The medical record isn’t a simple record of what happened but a tool that helps us formulate, plan, communicate and deliver care. It’s a tool. “You’re a victim of it or a triumph because of it. The human mind simply cannot carry all the information without error so the record becomes part of your practice” (Larry Weed, 1971 - see

Effective software development

The breast cancer data collection requirements potentially teach us a lot; the essence of those requirements has broad applicability to other diseases, whether cancer or not.

It’s so important to have a strong vision for how we want the future to look, and how we want to enable data to drive patient care, service improvement and research, but there’s a paradox in technology, in that the best way to deliver technology is to break apart the big problems that you’re trying to solve and then compose the solutions together again. We have to think big but work small and iterate.

Composability is fundamental to the next generation of electronic health and record systems.

And we also need to be sufficiently confident in our understanding of technology that we call out the hubris when someone provides an 18-month plan for how to deliver intangible benefits. We have to be able to stand up and say that this bit is a hard problem and we’ll need to explore different ways of solving that, and understand that we will fail.

Paradoxically, working incrementally in the small is less risky than following an 18-month plan. Planning is good, but our plans will change and adapt as we learn.

It’s seductive to think otherwise, and pretty difficult to sell “we don’t know” as a tagline. Perhaps you don’t get appointed to a job if you say we “don’t have all of the answers”.

Of course, there’s a lot we do know, and one size doesn’t fit all in technology, whether we’re talking about approach, standards, ‘buy vs build’ (should we buy the solution to this problem off the shelf or build it ourselves?) or any other facet of ‘digital’, and so we need to see the fracture lines and break-apart our problem domain and get on with delivering appropriate solutions or starting the graft of learning how to solve problems in that domain.

We need to be agile.

Deliver better and faster by doing things right

We can speed up delivery of valuable digital tools and technology by adopting the right approach. We should stack the odds of being successful in our favour. There are many examples where will fail to do this.

So let’s return to breast cancer. What can we learn from this?

  1. Central reporting helps us understand what is important from policy-makers.
  2. Data should be sourced from results of the processes of care.
  3. Operational systems should focus on meaningful data
  4. We need to adopt a modular, de-coupled and agile approach to health and care software and data.

It’s not difficult to see the sources of information that we need for breast cancer reporting - demographic data links a patient with different identifiers across organisations, appointments and scheduling provides a virtual scaffold for the ‘when’ and ‘how’ things have happened via different pathways, laboratory and radiology data brought together help understand the pathology and its extent (staging), and finally, at MDT, we need tools to validate and refine those ‘inputs’, record the decision-making and plan the next steps in care.

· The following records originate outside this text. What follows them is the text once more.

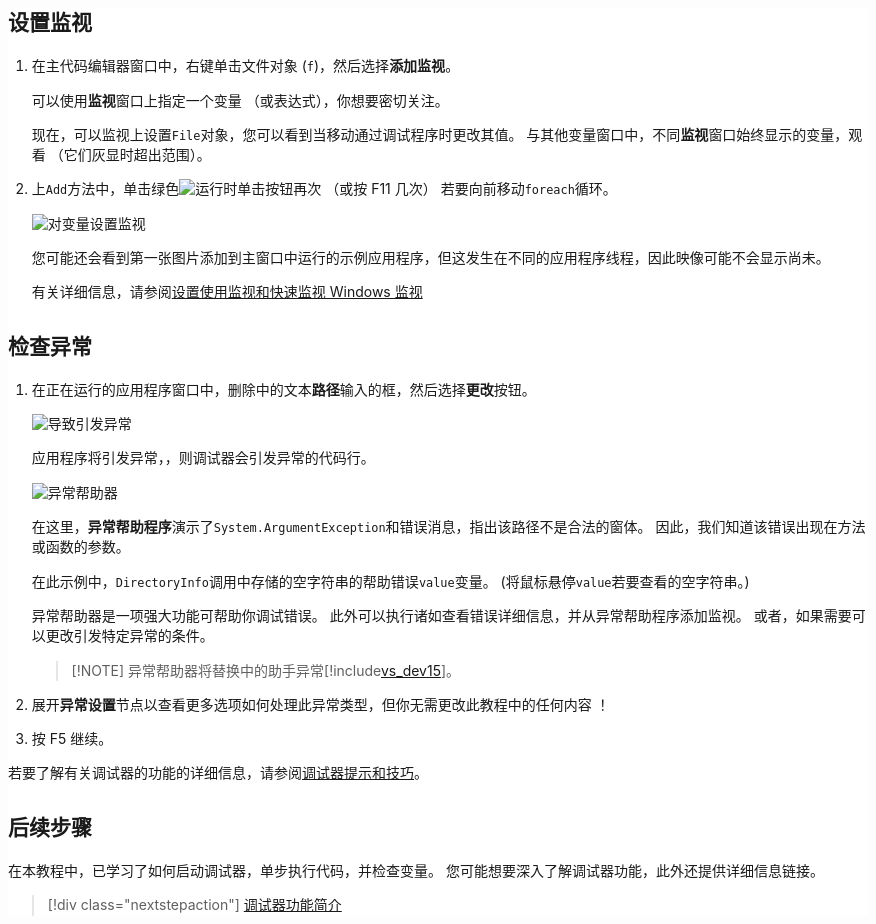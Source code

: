 ## <a name="set-a-watch"></a>设置监视

1. 在主代码编辑器窗口中，右键单击文件对象 (`f`)，然后选择**添加监视**。

    可以使用**监视**窗口上指定一个变量 （或表达式），你想要密切关注。

    现在，可以监视上设置`File`对象，您可以看到当移动通过调试程序时更改其值。 与其他变量窗口中，不同**监视**窗口始终显示的变量，观看 （它们灰显时超出范围）。

2. 上`Add`方法中，单击绿色![运行时单击](../debugger/media/dbg-tour-run-to-click.png "RunToClick")按钮再次 （或按 F11 几次） 若要向前移动`foreach`循环。

    ![对变量设置监视](../debugger/media/dbg-tour-watch-window.png "监视窗口")

    您可能还会看到第一张图片添加到主窗口中运行的示例应用程序，但这发生在不同的应用程序线程，因此映像可能不会显示尚未。

    有关详细信息，请参阅[设置使用监视和快速监视 Windows 监视](../debugger/watch-and-quickwatch-windows.md)

## <a name="examine-an-exception"></a>检查异常

1. 在正在运行的应用程序窗口中，删除中的文本**路径**输入的框，然后选择**更改**按钮。

     ![导致引发异常](../debugger/media/dbg-tour-cause-an-exception.png "会导致异常")

     应用程序将引发异常，，则调试器会引发异常的代码行。

     ![异常帮助器](../debugger/media/dbg-tour-exception-helper.png "异常帮助器")

     在这里，**异常帮助程序**演示了`System.ArgumentException`和错误消息，指出该路径不是合法的窗体。 因此，我们知道该错误出现在方法或函数的参数。

     在此示例中，`DirectoryInfo`调用中存储的空字符串的帮助错误`value`变量。 (将鼠标悬停`value`若要查看的空字符串。)

     异常帮助器是一项强大功能可帮助你调试错误。 此外可以执行诸如查看错误详细信息，并从异常帮助程序添加监视。 或者，如果需要可以更改引发特定异常的条件。

    >  [!NOTE]
    > 异常帮助器将替换中的助手异常[!include[vs_dev15](../misc/includes/vs_dev15_md.md)]。

2. 展开**异常设置**节点以查看更多选项如何处理此异常类型，但你无需更改此教程中的任何内容 ！

3. 按 F5 继续。

若要了解有关调试器的功能的详细信息，请参阅[调试器提示和技巧](../debugger/debugger-tips-and-tricks.md)。

## <a name="next-steps"></a>后续步骤

在本教程中，已学习了如何启动调试器，单步执行代码，并检查变量。 您可能想要深入了解调试器功能，此外还提供详细信息链接。

> [!div class="nextstepaction"]
> [调试器功能简介](../debugger/debugger-feature-tour.md)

In fact, those requirements for breast cancer are not much different for any other illness either.

And that tells us what we need to be building for the next generation of electronic health and care record systems.

And how can we deliver a compelling and credible plan to build that technology that will underpin our ambitions for health and care in Wales?

National governance arrangements and technical architecture need to ensure that we reduce the need for constant coordination between different groups.

We’ve failed if we need everyone ‘in the room’!

We need to instead:

  • decouple and modularise, to permit parallel independent working at pace
  • use open technical standards to define the interfaces between modules
  • avoid single repositories and instead use shared vocabularies
  • develop an unremitting focus on data.
  • foster greater use of off-the-shelf cloud providers and move to abstract our infrastructure
  • define clear lines of responsibility for different services, and include performance and reliability metrics.